→ EXERCISE GOAL
Where a line of the records holds the string "Initial", copy that line.

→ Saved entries
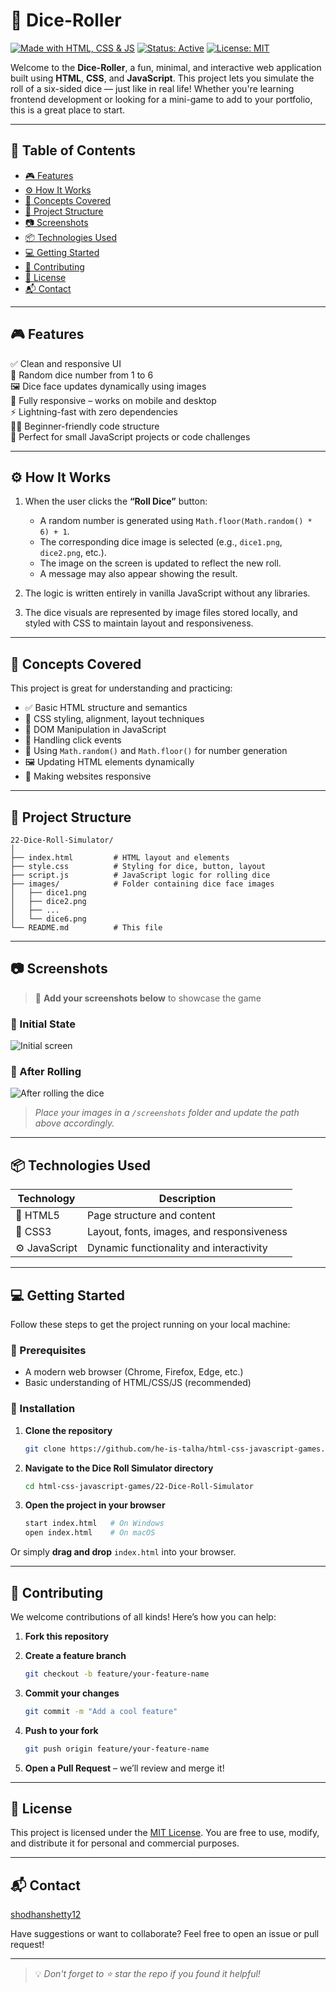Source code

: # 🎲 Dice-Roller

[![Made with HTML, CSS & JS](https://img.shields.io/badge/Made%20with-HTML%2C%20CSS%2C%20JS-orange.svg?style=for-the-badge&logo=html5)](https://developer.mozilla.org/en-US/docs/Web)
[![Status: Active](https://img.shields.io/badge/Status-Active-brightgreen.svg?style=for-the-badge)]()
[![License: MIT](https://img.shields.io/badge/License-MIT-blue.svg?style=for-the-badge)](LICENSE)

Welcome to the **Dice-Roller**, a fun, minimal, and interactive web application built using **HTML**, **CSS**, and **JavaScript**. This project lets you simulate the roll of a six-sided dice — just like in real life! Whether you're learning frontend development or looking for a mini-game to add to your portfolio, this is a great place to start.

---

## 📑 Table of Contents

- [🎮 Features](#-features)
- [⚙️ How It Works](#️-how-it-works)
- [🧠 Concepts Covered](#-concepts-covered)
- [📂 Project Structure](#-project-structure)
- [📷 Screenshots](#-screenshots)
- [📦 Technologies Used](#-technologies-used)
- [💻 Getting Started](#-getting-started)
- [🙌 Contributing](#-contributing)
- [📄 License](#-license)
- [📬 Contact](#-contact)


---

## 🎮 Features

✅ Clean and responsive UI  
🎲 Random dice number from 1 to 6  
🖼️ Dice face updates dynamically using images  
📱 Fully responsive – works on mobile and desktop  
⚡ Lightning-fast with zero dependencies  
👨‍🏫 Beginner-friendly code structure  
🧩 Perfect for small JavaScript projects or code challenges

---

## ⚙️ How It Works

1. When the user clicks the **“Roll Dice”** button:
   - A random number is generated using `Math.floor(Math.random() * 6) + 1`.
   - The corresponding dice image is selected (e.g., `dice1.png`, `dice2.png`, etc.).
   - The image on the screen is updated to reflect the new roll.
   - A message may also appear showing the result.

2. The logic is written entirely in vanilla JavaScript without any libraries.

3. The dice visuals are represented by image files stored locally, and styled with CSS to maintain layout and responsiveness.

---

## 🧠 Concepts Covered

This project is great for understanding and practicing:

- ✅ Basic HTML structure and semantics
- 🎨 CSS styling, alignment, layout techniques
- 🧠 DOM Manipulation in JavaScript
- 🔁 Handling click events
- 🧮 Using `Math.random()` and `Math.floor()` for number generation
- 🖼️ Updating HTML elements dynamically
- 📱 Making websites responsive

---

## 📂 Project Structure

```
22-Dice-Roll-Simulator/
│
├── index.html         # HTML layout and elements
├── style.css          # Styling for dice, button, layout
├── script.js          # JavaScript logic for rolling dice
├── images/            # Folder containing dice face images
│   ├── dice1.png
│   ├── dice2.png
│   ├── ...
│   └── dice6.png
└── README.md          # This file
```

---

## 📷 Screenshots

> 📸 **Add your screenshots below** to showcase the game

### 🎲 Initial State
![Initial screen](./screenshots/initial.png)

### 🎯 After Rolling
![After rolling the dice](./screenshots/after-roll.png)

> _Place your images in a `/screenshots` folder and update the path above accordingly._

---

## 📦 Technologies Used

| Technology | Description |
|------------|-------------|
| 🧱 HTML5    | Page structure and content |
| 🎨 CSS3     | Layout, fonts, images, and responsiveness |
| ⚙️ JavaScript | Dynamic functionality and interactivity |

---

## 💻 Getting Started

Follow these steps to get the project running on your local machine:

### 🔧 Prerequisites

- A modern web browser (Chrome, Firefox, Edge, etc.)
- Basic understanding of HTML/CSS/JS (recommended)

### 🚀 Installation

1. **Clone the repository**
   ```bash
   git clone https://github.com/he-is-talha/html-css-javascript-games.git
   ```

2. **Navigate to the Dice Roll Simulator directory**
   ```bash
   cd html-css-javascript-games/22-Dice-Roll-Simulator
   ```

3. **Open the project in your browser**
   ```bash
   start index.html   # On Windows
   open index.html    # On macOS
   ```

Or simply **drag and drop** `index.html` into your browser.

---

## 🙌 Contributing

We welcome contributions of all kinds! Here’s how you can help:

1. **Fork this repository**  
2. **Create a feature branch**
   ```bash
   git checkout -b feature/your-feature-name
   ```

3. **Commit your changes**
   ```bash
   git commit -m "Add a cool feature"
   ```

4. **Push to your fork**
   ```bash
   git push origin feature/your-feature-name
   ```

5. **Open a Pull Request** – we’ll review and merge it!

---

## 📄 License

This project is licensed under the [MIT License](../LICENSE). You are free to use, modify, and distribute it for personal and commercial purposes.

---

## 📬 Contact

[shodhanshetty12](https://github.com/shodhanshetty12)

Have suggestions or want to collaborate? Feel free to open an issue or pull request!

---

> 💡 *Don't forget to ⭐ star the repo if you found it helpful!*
---
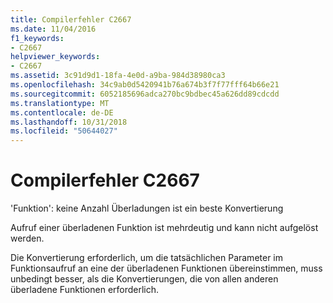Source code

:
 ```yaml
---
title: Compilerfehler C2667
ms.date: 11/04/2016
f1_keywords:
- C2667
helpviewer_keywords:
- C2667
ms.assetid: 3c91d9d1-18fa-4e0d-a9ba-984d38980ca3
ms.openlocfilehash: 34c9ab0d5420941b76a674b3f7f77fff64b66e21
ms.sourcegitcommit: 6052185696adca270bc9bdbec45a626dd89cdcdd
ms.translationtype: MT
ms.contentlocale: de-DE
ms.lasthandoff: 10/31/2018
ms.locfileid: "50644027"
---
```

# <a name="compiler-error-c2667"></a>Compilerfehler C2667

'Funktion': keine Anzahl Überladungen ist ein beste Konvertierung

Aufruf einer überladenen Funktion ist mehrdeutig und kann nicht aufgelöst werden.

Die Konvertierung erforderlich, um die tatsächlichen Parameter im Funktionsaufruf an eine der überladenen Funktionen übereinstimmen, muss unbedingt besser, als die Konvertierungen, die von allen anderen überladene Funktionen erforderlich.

→ EXERCISE OUTPUT
### 🎲 Initial State
![Initial screen](./screenshots/initial.png)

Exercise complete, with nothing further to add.